The exact location of the defect and the status of the land determines whether liability lies with the public authority or the occupier.

Shared Liability Situations

In some cases, more than one party may be responsible. For example:

  • A council fails to inspect or repair a defect worsened by recent utility work
  • A business creates a trip hazard outside their unit, but the footpath was already damaged
  • A contractor carries out poor reinstatement and the council fails to follow up

Where responsibility is unclear or shared, your solicitor will investigate maintenance records, licensing agreements, and photographic evidence to determine who had control.
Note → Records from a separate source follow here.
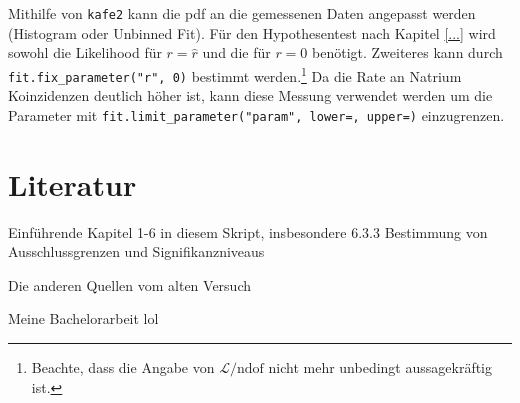Mithilfe von \texttt{kafe2} kann die pdf an die gemessenen Daten angepasst werden (Histogram oder Unbinned Fit). Für den Hypothesentest nach Kapitel \ref{...} wird sowohl die Likelihood für $r=\hat r$ und die für $r=0$ benötigt. Zweiteres kann durch \texttt{fit.fix\_parameter("r", 0)} bestimmt werden.\footnote{Beachte, dass die Angabe von $\mathcal{L}/\mathrm{ndof}$ nicht mehr unbedingt aussagekräftig ist.} Da die Rate an Natrium Koinzidenzen deutlich höher ist, kann diese Messung verwendet werden um die Parameter mit \texttt{fit.limit\_parameter("param", lower=, upper=)} einzugrenzen.


\section{Literatur}
Einführende Kapitel 1-6 in diesem Skript, insbesondere 6.3.3 Bestimmung von Ausschlussgrenzen und Signifikanzniveaus

Die anderen Quellen vom alten Versuch

Meine Bachelorarbeit lol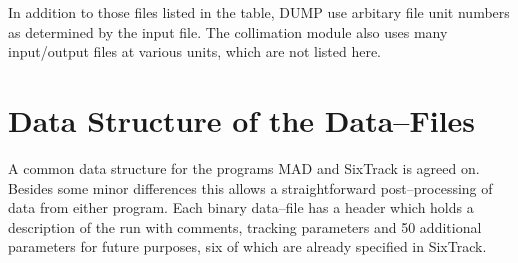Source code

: \documentclass[a4paper,11pt]{report}
\begin{document}

In addition to those files listed in the table, DUMP use arbitary file unit numbers as determined by the input file. The collimation module also uses many input/output files at various units, which are not listed here.

\chapter{Data Structure of the Data--Files} \label{Header}

A common data structure for the programs MAD and SixTrack is agreed
on. Besides some minor differences this allows a straightforward
post--processing of data from either program. Each binary data--file
has a header which holds a description of the run with comments,
tracking parameters and 50 additional parameters for future purposes,
six of which are already specified in SixTrack\@.
\end{document}
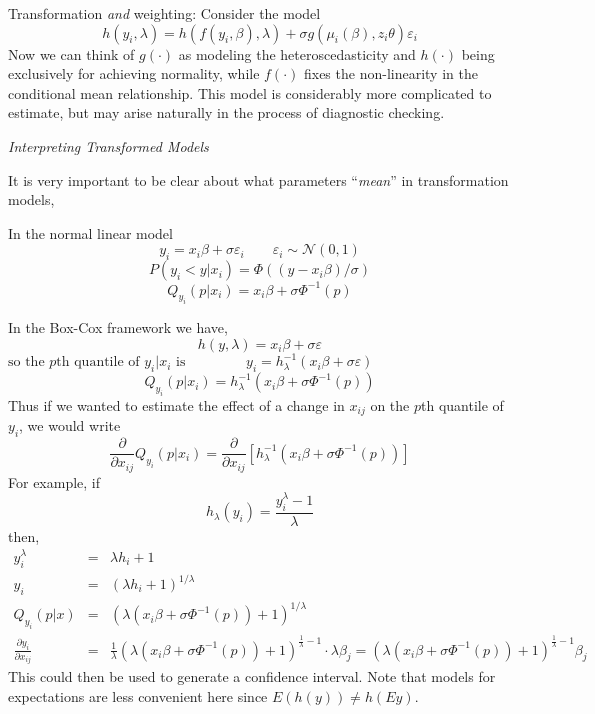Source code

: \documentclass[11pt]{amsbook}
\begin{document}
\vspace{5mm}
\noindent Transformation {\em and} weighting:  Consider the model
$$
h(y_i, \lambda) = h(f(y_i, \beta), \lambda) + \sigma g(\mu_i(\beta), 
z_i \theta)\varepsilon_i
$$
Now we can think of $g(\cdot)$ as modeling the heteroscedasticity and 
$h(\cdot)$ being exclusively for achieving normality, while $f(\cdot) $ 
fixes the non-linearity in the conditional mean relationship.
This model is considerably more complicated to estimate, but may arise
naturally in the process of diagnostic checking.

\vspace{5mm}
\begin{center}
{\em Interpreting Transformed Models}
\end{center}

It is very important to be clear about what parameters ``{\em mean}'' in
transformation models, 

In the normal linear model
$$
y_i = x_i  \beta + \sigma \varepsilon_i \qquad \varepsilon_i \sim {\mathcal N}(0, 1)
$$
$$
P(y_i < y|x_i) = \Phi ((y-x_i\beta)/\sigma)
$$
$$
Q_{y_i}(p|x_i) = x_i\beta + \sigma\Phi^{-1}(p)
$$

%

In the Box-Cox framework we have,
$$
h(y, \lambda) = x_i\beta + \sigma\varepsilon
$$
$$
\mbox{so the $p$th quantile of $y_i|x_i$ is } \qquad \qquad  y_i = h_\lambda^{-1} (x_i\beta + \sigma\varepsilon)  \qquad\qquad \qquad \qquad\qquad \qquad \qquad \qquad 
$$
$$
Q_{y_i} (p|x_i) = h_\lambda^{-1} (x_i\beta + \sigma\Phi^{-1}(p))
$$
Thus if we wanted to estimate the effect of a change in $x_{ij}$ on 
the $p$th quantile of $y_i$, we would write
$$
\frac{\partial}{\partial x_{ij}} Q_{y_i} (p |x_i) = \frac{\partial}{\partial x_{ij}}
[h_\lambda^{-1} (x_i\beta + \sigma\Phi^{-1}(p))]
$$
For example, if 
$$
h_\lambda (y_i) = \frac{y_i^\lambda -1}{\lambda}
$$
then,
\begin{eqnarray*}
y_i^\lambda &=& \lambda h_i+1\\
y_i &=& (\lambda h_i+1)^{1/\lambda}\\
Q_{y_i} (p|x)&=& (\lambda(x_i\beta + \sigma\Phi^{-1} (p) ) +1)^{1/\lambda}\\
\frac{\partial y_i}{\partial x_{ij}} &=& \frac{1}{\lambda} (\lambda(x_i\beta + \sigma\Phi^{-1} (p) ) +1)^{\frac{1}{\lambda} - 1} \cdot \lambda \beta_j = 
(\lambda(x_i\beta + \sigma\Phi^{-1} (p) ) +1)^{\frac{1}{\lambda} - 1} \beta_j
\end{eqnarray*}
This could then be used to generate a confidence interval.
Note that models for expectations are less convenient here since 
$E(h(y)) \neq h(Ey)$.
\end{document}
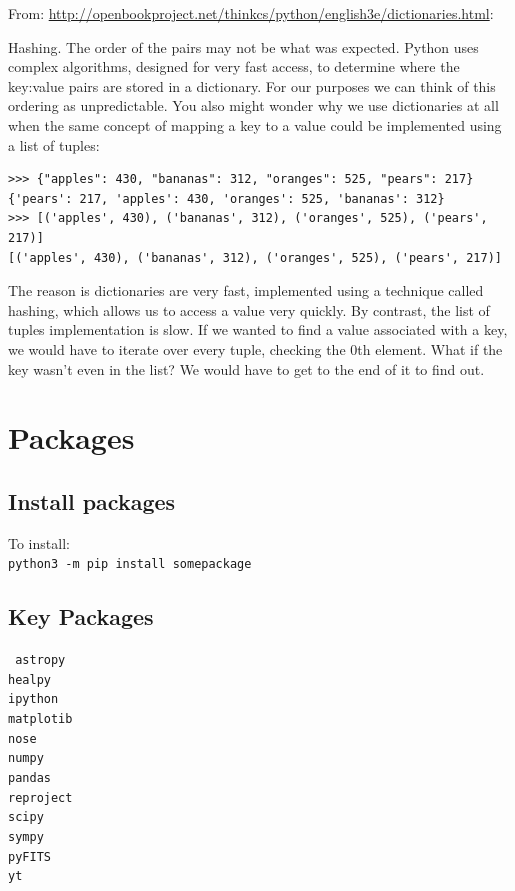 \documentclass[11pt,a4paper]{article}
\begin{document}
\noindent
From:
\href{http://openbookproject.net/thinkcs/python/english3e/dictionaries.html}{http://openbookproject.net/thinkcs/python/english3e/dictionaries.html}:

Hashing. The order of the pairs may not be what was expected. Python
uses complex algorithms, designed for very fast access, to determine
where the key:value pairs are stored in a dictionary. For our purposes
we can think of this ordering as unpredictable.  You also might wonder
why we use dictionaries at all when the same concept of mapping a key
to a value could be implemented using a list of tuples:
\begin{lstlisting}
>>> {"apples": 430, "bananas": 312, "oranges": 525, "pears": 217}
{'pears': 217, 'apples': 430, 'oranges': 525, 'bananas': 312}
>>> [('apples', 430), ('bananas', 312), ('oranges', 525), ('pears', 217)]
[('apples', 430), ('bananas', 312), ('oranges', 525), ('pears', 217)]
\end{lstlisting}

The reason is dictionaries are very fast, implemented using a
technique called hashing, which allows us to access a value very
quickly. By contrast, the list of tuples implementation is slow. If we
wanted to find a value associated with a key, we would have to iterate
over every tuple, checking the 0th element. What if the key wasn’t
even in the list? We would have to get to the end of it to find out.


\newpage
\section{Packages}

\subsection{Install packages}

\noindent
To install: \\
{\tt python3 -m pip install somepackage}


\subsection{Key Packages}
{\tt
astropy \\
healpy\\
ipython \\ 
matplotib\\
nose \\
numpy\\
pandas \\
reproject\\
scipy \\
sympy \\ 
pyFITS\\
yt\\
}
\end{document}
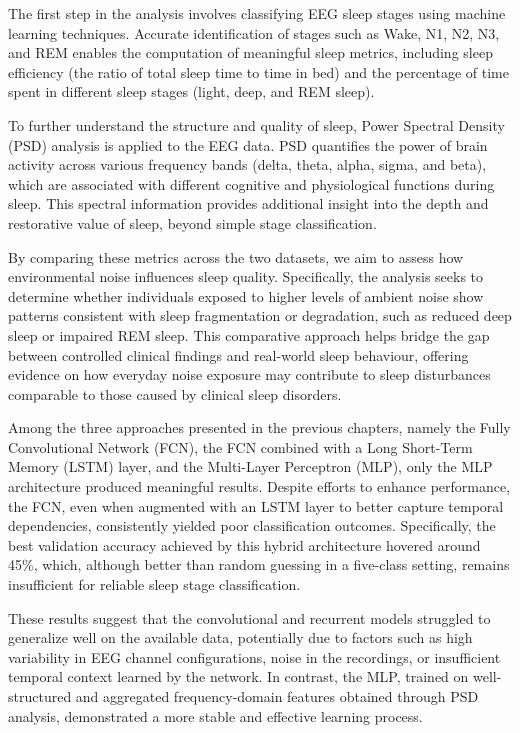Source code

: The first step in the analysis involves classifying EEG sleep stages using machine learning techniques. Accurate identification of stages such as Wake, N1, N2, N3, and REM enables the computation of meaningful sleep metrics, including sleep efficiency (the ratio of total sleep time to time in bed) and the percentage of time spent in different sleep stages (light, deep, and REM sleep).

To further understand the structure and quality of sleep, Power Spectral Density (PSD) analysis is applied to the EEG data. PSD quantifies the power of brain activity across various frequency bands (delta, theta, alpha, sigma, and beta), which are associated with different cognitive and physiological functions during sleep. This spectral information provides additional insight into the depth and restorative value of sleep, beyond simple stage classification.

By comparing these metrics across the two datasets, we aim to assess how environmental noise influences sleep quality. Specifically, the analysis seeks to determine whether individuals exposed to higher levels of ambient noise show patterns consistent with sleep fragmentation or degradation, such as reduced deep sleep or impaired REM sleep. This comparative approach helps bridge the gap between controlled clinical findings and real-world sleep behaviour, offering evidence on how everyday noise exposure may contribute to sleep disturbances comparable to those caused by clinical sleep disorders. 

Among the three approaches presented in the previous chapters, namely the Fully Convolutional Network (FCN), the FCN combined with a Long Short-Term Memory (LSTM) layer, and the Multi-Layer Perceptron (MLP), only the MLP architecture produced meaningful results. Despite efforts to enhance performance, the FCN, even when augmented with an LSTM layer to better capture temporal dependencies, consistently yielded poor classification outcomes. Specifically, the best validation accuracy achieved by this hybrid architecture hovered around 45\%, which, although better than random guessing in a five-class setting, remains insufficient for reliable sleep stage classification.

These results suggest that the convolutional and recurrent models struggled to generalize well on the available data, potentially due to factors such as high variability in EEG channel configurations, noise in the recordings, or insufficient temporal context learned by the network. In contrast, the MLP, trained on well-structured and aggregated frequency-domain features obtained through PSD analysis, demonstrated a more stable and effective learning process.

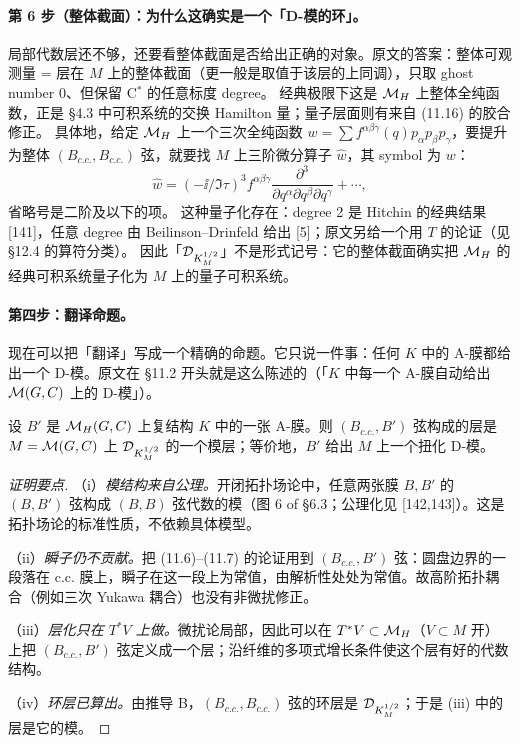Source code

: \paragraph{第 6 步（整体截面）：为什么这确实是一个「D-模的环」。}局部代数层还不够，还要看整体截面是否给出正确的对象。原文的答案：整体可观测量 = 层在 \(M\) 上的整体截面（更一般是取值于该层的上同调），只取 ghost number 0、但保留 C$^*$ 的任意标度 degree。\pA{} 经典极限下这是 \(\mathcal{M}_H\) 上整体全纯函数，正是 \S4.3 中可积系统的交换 Hamilton 量；量子层面则有来自 (11.16) 的胶合修正。\pA{} 具体地，给定 \(\mathcal{M}_H\) 上一个三次全纯函数 \(w=\sum f^{\alpha\beta\gamma}(q)p_\alpha p_\beta p_\gamma\)，要提升为整体 \((B_{c.c.},B_{c.c.})\) 弦，就要找 \(M\) 上三阶微分算子 \(\hat w\)，其 symbol 为 \(w\)：
\begin{equation}
\hat w=(-\ii/\Im\tau)^3 f^{\alpha\beta\gamma}\frac{\partial^3}{\partial q^\alpha\partial q^\beta\partial q^\gamma}+\cdots,
\label{eq:quantize-w}
\end{equation}
省略号是二阶及以下的项。\pA{} 这种量子化存在：degree 2 是 Hitchin 的经典结果 [141]，任意 degree 由 Beilinson--Drinfeld 给出 [5]；原文另给一个用 \(T\) 的论证（见 \S12.4 的算符分类）。\pA{} 因此「\(\mathcal{D}_{K_M^{1/2}}\)」不是形式记号：它的整体截面确实把 \(\mathcal{M}_H\) 的经典可积系统量子化为 \(M\) 上的量子可积系统。\pA{}

\paragraph{第四步：翻译命题。}现在可以把「翻译」写成一个精确的命题。它只说一件事：任何 \(K\) 中的 A-膜都给出一个 D-模。原文在 \S11.2 开头就是这么陈述的（「\(K\) 中每一个 A-膜自动给出 \(\mathcal{M}(G,C)\) 上的 D-模」）。\pA{}

\begin{proposition}[膜到 D-模的翻译]
\label{prop:translation}
设 \(B'\) 是 \(\mathcal{M}_H(G,C)\) 上复结构 \(K\) 中的一张 A-膜。则 \((B_{c.c.},B')\) 弦构成的层是 \(M=\mathcal{M}(G,C)\) 上 \(\mathcal{D}_{K_M^{1/2}}\) 的一个模层；等价地，\(B'\) 给出 \(M\) 上一个扭化 D-模。
\end{proposition}

\begin{proof}[证明要点]
（i）\emph{模结构来自公理。}开闭拓扑场论中，任意两张膜 \(B,B'\) 的 \((B,B')\) 弦构成 \((B,B)\) 弦代数的模（图 6 of \S6.3；公理化见 [142,143]）。这是拓扑场论的标准性质，不依赖具体模型。\pA{}

（ii）\emph{瞬子仍不贡献。}把 (11.6)--(11.7) 的论证用到 \((B_{c.c.},B')\) 弦：圆盘边界的一段落在 c.c. 膜上，瞬子在这一段上为常值，由解析性处处为常值。故高阶拓扑耦合（例如三次 Yukawa 耦合）也没有非微扰修正。\pA{}

（iii）\emph{层化只在 \(T^*V\) 上做。}微扰论局部，因此可以在 \(T^*V\subset\mathcal{M}_H\)（\(V\subset M\) 开）上把 \((B_{c.c.},B')\) 弦定义成一个层；沿纤维的多项式增长条件使这个层有好的代数结构。\pA{}

（iv）\emph{环层已算出。}由推导 B，\((B_{c.c.},B_{c.c.})\) 弦的环层是 \(\mathcal{D}_{K_M^{1/2}}\)；于是 (iii) 中的层是它的模。\pA{}
\end{proof}


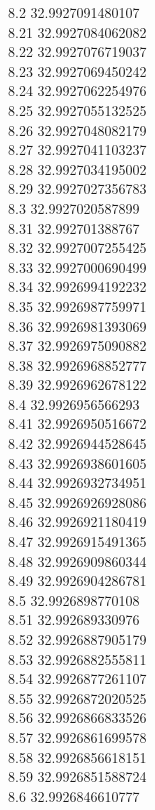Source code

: {8.2	32.9927091480107\\
8.21	32.9927084062082\\
8.22	32.9927076719037\\
8.23	32.9927069450242\\
8.24	32.9927062254976\\
8.25	32.9927055132525\\
8.26	32.9927048082179\\
8.27	32.9927041103237\\
8.28	32.9927034195002\\
8.29	32.9927027356783\\
8.3	32.9927020587899\\
8.31	32.992701388767\\
8.32	32.9927007255425\\
8.33	32.9927000690499\\
8.34	32.9926994192232\\
8.35	32.9926987759971\\
8.36	32.9926981393069\\
8.37	32.9926975090882\\
8.38	32.9926968852777\\
8.39	32.9926962678122\\
8.4	32.9926956566293\\
8.41	32.9926950516672\\
8.42	32.9926944528645\\
8.43	32.9926938601605\\
8.44	32.9926932734951\\
8.45	32.9926926928086\\
8.46	32.9926921180419\\
8.47	32.9926915491365\\
8.48	32.9926909860344\\
8.49	32.9926904286781\\
8.5	32.9926898770108\\
8.51	32.992689330976\\
8.52	32.9926887905179\\
8.53	32.9926882555811\\
8.54	32.9926877261107\\
8.55	32.9926872020525\\
8.56	32.9926866833526\\
8.57	32.9926861699578\\
8.58	32.9926856618151\\
8.59	32.9926851588724\\
8.6	32.9926846610777\\
}
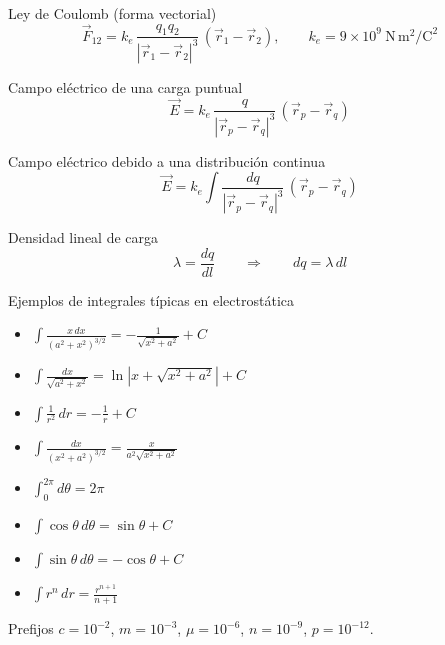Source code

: \documentclass[addpoints,12pt]{exam}
\begin{document}
\begin{formbox}{Ley de Coulomb (forma vectorial)}
\[
    \vec{F}_{12} = k_e\,\frac{q_1 q_2}{|\vec{r}_1 - \vec{r}_2|^{3}}\,(\vec{r}_1 - \vec{r}_2),
    \qquad k_e = 9\times10^{9}\ \mathrm{N\,m^2/C^2}
\]
\end{formbox}

\begin{formbox}{Campo el\'ectrico de una carga puntual}
\[
    \vec{E} = k_e\,\frac{q}{|\vec{r}_p - \vec{r}_q|^{3}}\,(\vec{r}_p - \vec{r}_q)
\]
\end{formbox}

\begin{formbox}{Campo el\'ectrico debido a una distribuci\'on continua}
\[
    \vec{E} = k_e \int \frac{dq}{|\vec{r}_p - \vec{r}_q|^{3}}\,(\vec{r}_p - \vec{r}_q)
\]
\end{formbox}

\begin{formbox}{Densidad lineal de carga}
\[
    \lambda = \frac{dq}{dl} \qquad\Longrightarrow\qquad dq = \lambda\,dl
\]
\end{formbox}

\begin{formbox}{Ejemplos de integrales t\'ipicas en electrost\'atica}
\noindent
\begin{minipage}{0.52\textwidth}
\begin{itemize}\setlength\itemsep{1pt}
    \item $\displaystyle\int \frac{x\,dx}{(a^2 + x^2)^{3/2}} = -\frac{1}{\sqrt{x^2 + a^2}} + C$
    \item $\displaystyle\int \frac{dx}{\sqrt{a^2 + x^2}} = \ln\left|x + \sqrt{x^2 + a^2}\right| + C$
    \item $\displaystyle\int \frac{1}{r^2}\,dr = -\frac{1}{r} + C$
    \item $\displaystyle\int \frac{dx}{(x^2 + a^2)^{3/2}} = \frac{x}{a^2\sqrt{x^2 + a^2}}$
\end{itemize}
\end{minipage}%
\begin{minipage}{0.46\textwidth}
\begin{itemize}\setlength\itemsep{1pt}
    \item $\displaystyle\int_0^{2\pi} d\theta = 2\pi$
    \item $\displaystyle\int \cos\theta\,d\theta = \sin\theta + C$
    \item $\displaystyle\int \sin\theta\,d\theta = -\cos\theta + C$
    \item $\displaystyle\int r^n\,dr = \frac{r^{n+1}}{n+1}$
\end{itemize}
\end{minipage}
\end{formbox}

\begin{formbox}{Prefijos}
$c=10^{-2}$, \quad $m=10^{-3}$, \quad $\mu=10^{-6}$, \quad $n=10^{-9}$, \quad $p=10^{-12}$.
\end{formbox}
\end{document}
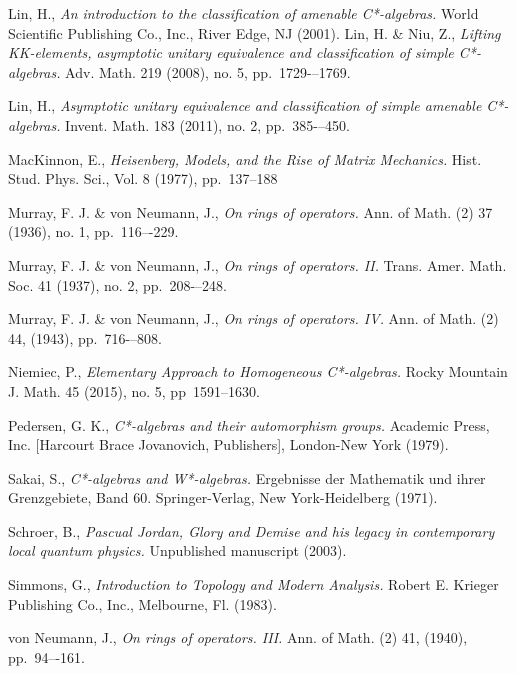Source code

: \documentclass[12pt,a4paper]{amsart}
\theoremstyle{plain}
\theoremstyle{definition}
\begin{document}
\begin{thebibliography}{00}
	Lin, H.,
	\emph{An introduction to the classification of amenable C*-algebras.}
	World Scientific Publishing Co., Inc., River Edge, NJ (2001).
	Lin, H. \& Niu, Z.,
	\emph{Lifting KK-elements, asymptotic unitary equivalence and classification of simple C*-algebras.}
	Adv. Math. 219 (2008), no. 5, pp.~1729-–1769. 
	
	Lin, H.,
	\emph{Asymptotic unitary equivalence and classification of simple amenable C*-algebras.}
	Invent. Math. 183 (2011), no. 2, pp.~385-–450. 

	MacKinnon, E.,
	\emph{Heisenberg, Models, and the Rise of Matrix Mechanics.}
	Hist. Stud. Phys. Sci., Vol. 8 (1977), pp.~137--188
	
	Murray, F. J. \& von Neumann, J.,
	\emph{On rings of operators.}
	Ann. of Math. (2) 37 (1936), no. 1, pp.~116–-229.

	Murray, F. J. \& von Neumann, J.,
	\emph{On rings of operators. II.}
	Trans. Amer. Math. Soc. 41 (1937), no. 2, pp.~208-–248. 

	Murray, F. J. \& von Neumann, J.,
	\emph{On rings of operators. IV.}
	Ann. of Math. (2) 44, (1943), pp.~716-–808.
	
	Niemiec, P.,
	\emph{Elementary Approach to Homogeneous C*-algebras.}
	Rocky Mountain J. Math. 45 (2015), no. 5, pp~1591--1630.	
	
	Pedersen, G. K.,
	\emph{C*-algebras and their automorphism groups.}
	Academic Press, Inc. [Harcourt Brace Jovanovich, Publishers], London-New York (1979).

	Sakai, S.,
	\emph{C*-algebras and W*-algebras.}
	Ergebnisse der Mathematik und ihrer Grenzgebiete, Band 60. Springer-Verlag, New York-Heidelberg (1971).

	Schroer, B.,
	\emph{Pascual Jordan, Glory and Demise and his legacy in contemporary local quantum physics.}
	Unpublished manuscript (2003).
	
	Simmons, G.,
	\emph{Introduction to Topology and Modern Analysis.}
	Robert E. Krieger Publishing Co., Inc., Melbourne, Fl. (1983).

	von Neumann, J.,
	\emph{On rings of operators. III.}
	Ann. of Math. (2) 41, (1940), pp.~94–-161.

	
\end{thebibliography}
\end{document}
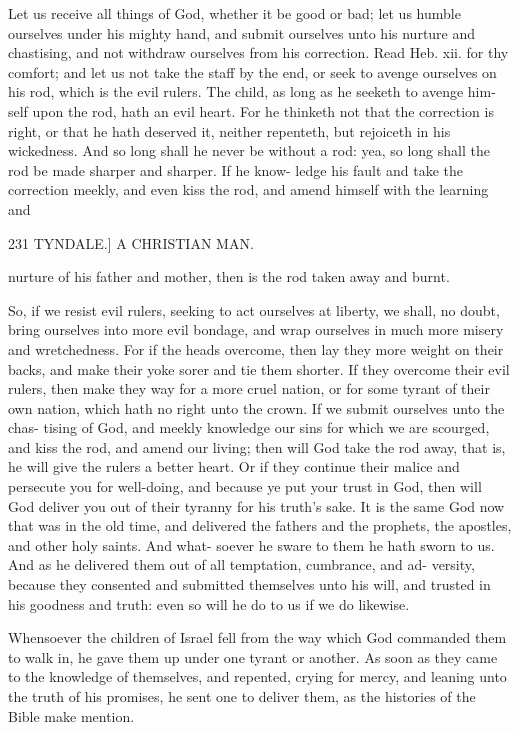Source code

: \documentclass{custom}
\begin{document}
{Let us receive all things of God, whether it be good or 
bad; let us humble ourselves under his mighty hand, and 
submit ourselves unto his nurture and chastising, and not 
withdraw ourselves from his correction. Read Heb. xii.
for thy comfort; and let us not take the staff by the end, 
or seek to avenge ourselves on his rod, which is the evil 
rulers. The child, as long as he seeketh to avenge him- 
self upon the rod, hath an evil heart. For he thinketh 
not that the correction is right, or that he hath deserved it, 
neither repenteth, but rejoiceth in his wickedness. And 
so long shall he never be without a rod: yea, so long 
shall the rod be made sharper and sharper. If he know- 
ledge his fault and take the correction meekly, and even 
kiss the rod, and amend himself with the learning and 


231 
TYNDALE.]
A CHRISTIAN MAN.

nurture of his father and mother, then is the rod taken
away and burnt. 

So, if we resist evil rulers, seeking to act ourselves at 
liberty, we shall, no doubt, bring ourselves into more 
evil bondage, and wrap ourselves in much more misery 
and wretchedness. For if the heads overcome, then 
lay they more weight on their backs, and make their 
yoke sorer and tie them shorter. If they overcome their 
evil rulers, then make they way for a more cruel nation, or 
for some tyrant of their own nation, which hath no right 
unto the crown. If we submit ourselves unto the chas- 
tising of God, and meekly knowledge our sins for which 
we are scourged, and kiss the rod, and amend our living;
then will God take the rod away, that is, he will give the 
rulers a better heart. Or if they continue their malice 
and persecute you for well-doing, and because ye put your 
trust in God, then will God deliver you out of their 
tyranny for his truth's sake. It is the same God now that 
was in the old time, and delivered the fathers and the 
prophets, the apostles, and other holy saints. And what- 
soever he sware to them he hath sworn to us. And as he 
delivered them out of all temptation, cumbrance, and ad- 
versity, because they consented and submitted themselves 
unto his will, and trusted in his goodness and truth: even 
so will he do to us if we do likewise. 

Whensoever the children of Israel fell from the way 
which God commanded them to walk in, he gave them up 
under one tyrant or another. As soon as they came to the 
knowledge of themselves, and repented, crying for mercy, 
and leaning unto the truth of his promises, he sent one to 
deliver them, as the histories of the Bible make mention.

}
\end{document}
Legal Criteria That Must Be Met for a Footpath Injury Claim

Even when the surface looks dangerous or the injury is serious, a claim won’t succeed unless certain legal tests are met. These are the core standards the law applies to determine whether someone was at fault. For footpath accidents involving local authorities or utilities, the criteria are especially strict.

Foreseeability and Preventability

To succeed in a claim, you need to show that the hazard was one the responsible party should have known about, and that they had a fair chance to fix it before the accident happened.

This usually involves:

  • Demonstrating the defect was clearly visible or reported
  • Showing that it had existed for long enough to be picked up on inspection
  • Proving the council or utility had time to respond but didn’t

Councils and service providers are not expected to act instantly but they are expected to respond within a reasonable timeframe once a danger becomes known or discoverable.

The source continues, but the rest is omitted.